Ela lutou até a morte pelo filho que foi torturado e morto pela ditadura
Zuzu Angel (1921-1976) foi uma das maiores estilistas brasileiras, além de mãe do militante político Stuart Angel Jones, da jornalista Hildegard Angel e de Ana Cristina Angel.
Pioneira na moda brasileira, fez sucesso com seu estilo em todo o mundo, principalmente nos Estados Unidos. Nos desfiles, sempre abordou a alegria e riqueza de cores da cultura brasileira, fazendo sucesso no universo da moda daquela época. Foi ela também quem trouxe para o Brasil e popularizou no universo da moda nacional o termo “fashion designer”.
Nos anos 1940, Zuzu conheceu o norte-americano Norman Angel Jones, em Belo Horizonte, e se casou com ele em 1947. Após alguns anos juntos, foram para o Rio de Janeiro, mudando-se depois para Salvador, onde ela morou muitos anos.

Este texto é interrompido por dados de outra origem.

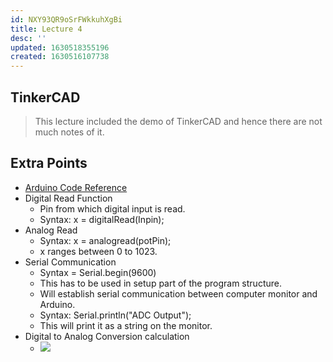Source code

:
 ```yaml
---
id: NXY93QR9oSrFWkkuhXgBi
title: Lecture 4
desc: ''
updated: 1630518355196
created: 1630516107738
---
```

## TinkerCAD

> This lecture included the demo of TinkerCAD and hence there are not much notes of it.

## Extra Points

- [Arduino Code Reference](https://www.arduino.cc/reference/en/)
- Digital Read Function
  - Pin from which digital input is read.
  - Syntax: x = digitalRead(Inpin);
- Analog Read
  - Syntax: x = analogread(potPin);
  - x ranges between 0 to 1023.
- Serial Communication
  - Syntax = Serial.begin(9600)
  - This has to be used in setup part of the program structure.
  - Will establish serial communication between computer monitor and Arduino.
  - Syntax: Serial.println("ADC Output");
  - This will print it as a string on the monitor.
- Digital to Analog Conversion calculation
  - ![](/assets/images/2021-09-01-23-10-27.png)

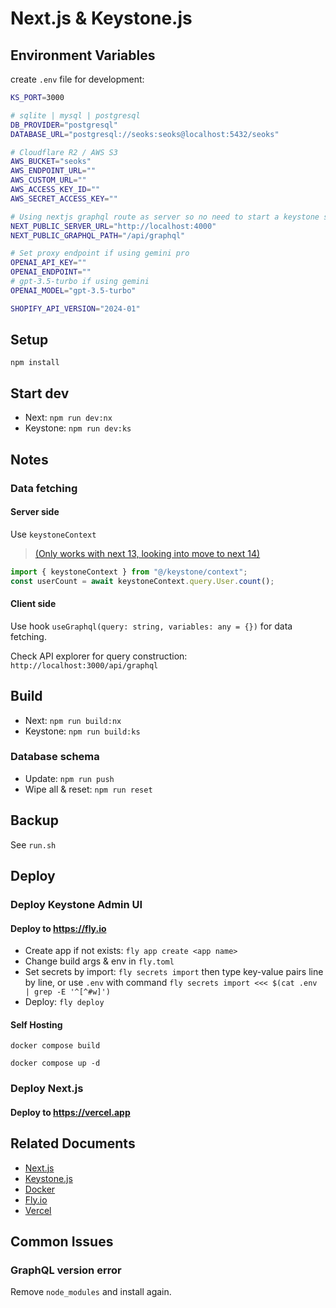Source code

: # Next.js & Keystone.js

## Environment Variables

create `.env` file for development:

```sh
KS_PORT=3000

# sqlite | mysql | postgresql
DB_PROVIDER="postgresql"
DATABASE_URL="postgresql://seoks:seoks@localhost:5432/seoks"

# Cloudflare R2 / AWS S3
AWS_BUCKET="seoks"
AWS_ENDPOINT_URL=""
AWS_CUSTOM_URL=""
AWS_ACCESS_KEY_ID=""
AWS_SECRET_ACCESS_KEY=""

# Using nextjs graphql route as server so no need to start a keystone server
NEXT_PUBLIC_SERVER_URL="http://localhost:4000"
NEXT_PUBLIC_GRAPHQL_PATH="/api/graphql"

# Set proxy endpoint if using gemini pro
OPENAI_API_KEY=""
OPENAI_ENDPOINT=""
# gpt-3.5-turbo if using gemini
OPENAI_MODEL="gpt-3.5-turbo"

SHOPIFY_API_VERSION="2024-01"
```

## Setup

`npm install`

## Start dev

- Next: `npm run dev:nx`
- Keystone: `npm run dev:ks`

## Notes

### Data fetching

#### Server side

Use `keystoneContext`

> [(Only works with next 13, looking into move to next 14)](https://github.com/keystonejs/keystone/pull/8881)

```js
import { keystoneContext } from "@/keystone/context";
const userCount = await keystoneContext.query.User.count();
```

#### Client side

Use hook `useGraphql(query: string, variables: any = {})` for data fetching.

Check API explorer for query construction: `http://localhost:3000/api/graphql`

## Build

- Next: `npm run build:nx`
- Keystone: `npm run build:ks`

### Database schema

- Update: `npm run push`
- Wipe all & reset: `npm run reset`

## Backup

See `run.sh`

## Deploy

### Deploy Keystone Admin UI

#### Deploy to <https://fly.io>

- Create app if not exists: `fly app create <app name>`
- Change build args & env in `fly.toml`
- Set secrets by import: `fly secrets import` then type key-value pairs line by line, or use `.env` with command `fly secrets import <<< $(cat .env | grep -E '^[^#w]')`
- Deploy: `fly deploy`

#### Self Hosting

`docker compose build`

`docker compose up -d`

### Deploy Next.js

#### Deploy to <https://vercel.app>

## Related Documents

- [Next.js](https://nextjs.org/docs)
- [Keystone.js](https://keystonejs.com/docs)
- [Docker](https://docs.docker.com/engine/reference/builder)
- [Fly.io](https://fly.io/docs/reference/configuration)
- [Vercel](https://vercel.com)

## Common Issues

### GraphQL version error

Remove `node_modules` and install again.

No Rio de Janeiro, Zuzu deu à luz seu filho Stuart Edgar. Na virada dos anos 60 para os anos 70, Stuart Jones, filho de Zuzu e então estudante de economia, passou a integrar as organizações de esquerda que combatiam a ditadura militar no Brasil, instaurada em 1964.
Preso em 14 de abril de 1971, Stuart foi torturado e morto pelo Centro de Informações da Aeronáutica (CISA), no aeroporto do Galeão, e dado como desaparecido pelas autoridades.
Depois disso, Zuzu Angel começou a confrontar de forma direta o regime militar, para recuperar o corpo do filho.
Como estilista, ela criou uma coleção estampada com manchas vermelhas, pássaros engaiolados e motivos bélicos. O anjo, ferido e amordaçado em suas estampas, tornou-se também o símbolo do filho.
Em setembro de 1971, realizou um desfile-protesto no consulado do Brasil em Nova York, tecnicamente território brasileiro, pois uma lei da ditadura militar impedia que brasileiros criticassem o país no exterior.
Em 15 de setembro daquele ano, sua luta chegava aos jornais internacionais, com a manchete no canadense The Montreal Star: “Designer de moda pede pelo filho desaparecido”. Cinco dias depois, era a vez do Chicago Tribune trazer a manchete “A mensagem política de Zuzu está nas suas roupas”.
Com sua relativa notoriedade internacional, ela envolveu em sua causa celebridades de Hollywood que eram suas clientes, como Liza Minelli.
Apelou a diversos políticos importantes e celebridades para que ajudassem a encontrar o corpo de seu filho. Em maio de 1973, foi ao apartamento do general Ernesto Geisel no Leblon.
Durante a visita de Henry Kissinger, então secretário de Estado norte-americano, ao Brasil, em 1976, Zuzu chegou a furar a segurança para entregar-lhe um dossiê com os fatos sobre a morte do filho.
A busca de Zuzu pelas explicações, pelos culpados e pelo corpo do filho só terminou com sua morte, ocorrida na madrugada de 14 de abril de 1976, num acidente de carro na Estrada da Gávea, à saída do Túnel Dois Irmãos, no Rio de Janeiro, hoje batizado com seu nome.
Uma semana antes do acidente, Zuzu deixou na casa de Chico Buarque de Hollanda um documento que deveria ser publicado caso algo lhe acontecesse, em que escreveu:. “Se eu aparecer morta, por acidente ou outro meio, terá sido obra dos assassinos do meu amado filho”.
Em 1998, a Comissão Especial dos Desaparecidos Políticos julgou o caso sob número de processo 237/96 e reconheceu-a como pessoa que, “por ter participado, ou por ter sido acusada de participação, em atividades políticas, tenha falecido por causas não-naturais, em dependências policiais ou assemelhadas”.
Em seu relatório final, publicado em 2007, a Comissão inseriu depoimentos de duas testemunhas oculares do acidente, sendo um deles prestado indiretamente, que afirmaram ter visto o carro de Zuzu ter sido fechado por outro e jogado fora da pista, caindo de uma altura de cerca de cinco metros.
Depois de sua morte, Zuzu foi homenageada em livros, música e filme. Chico Buarque compôs, sobre melodia de Miltinho, a música ‘Angélica’, em 1977, em homenagem à estilista. Em 1988, o escritor José Louzeiro escreveu o romance ‘Em carne viva’, com personagens e situações que lembram o drama de Zuzu Angel.
Em 1993, foi fundado o Instituto Zuzu Angel de Moda do Rio de Janeiro, a primeira ONG de moda do país, que visa difundir a moda brasileira, seus profissionais e a memória dos Angel.
Em 2006, o cineasta Sérgio Rezende dirigiu ‘Zuzu Angel’, filme que retrata a vida da estilista. O filme é protagonizado por Patrícia Pillar e tem Daniel de Oliveira interpretando Stuart Edgar.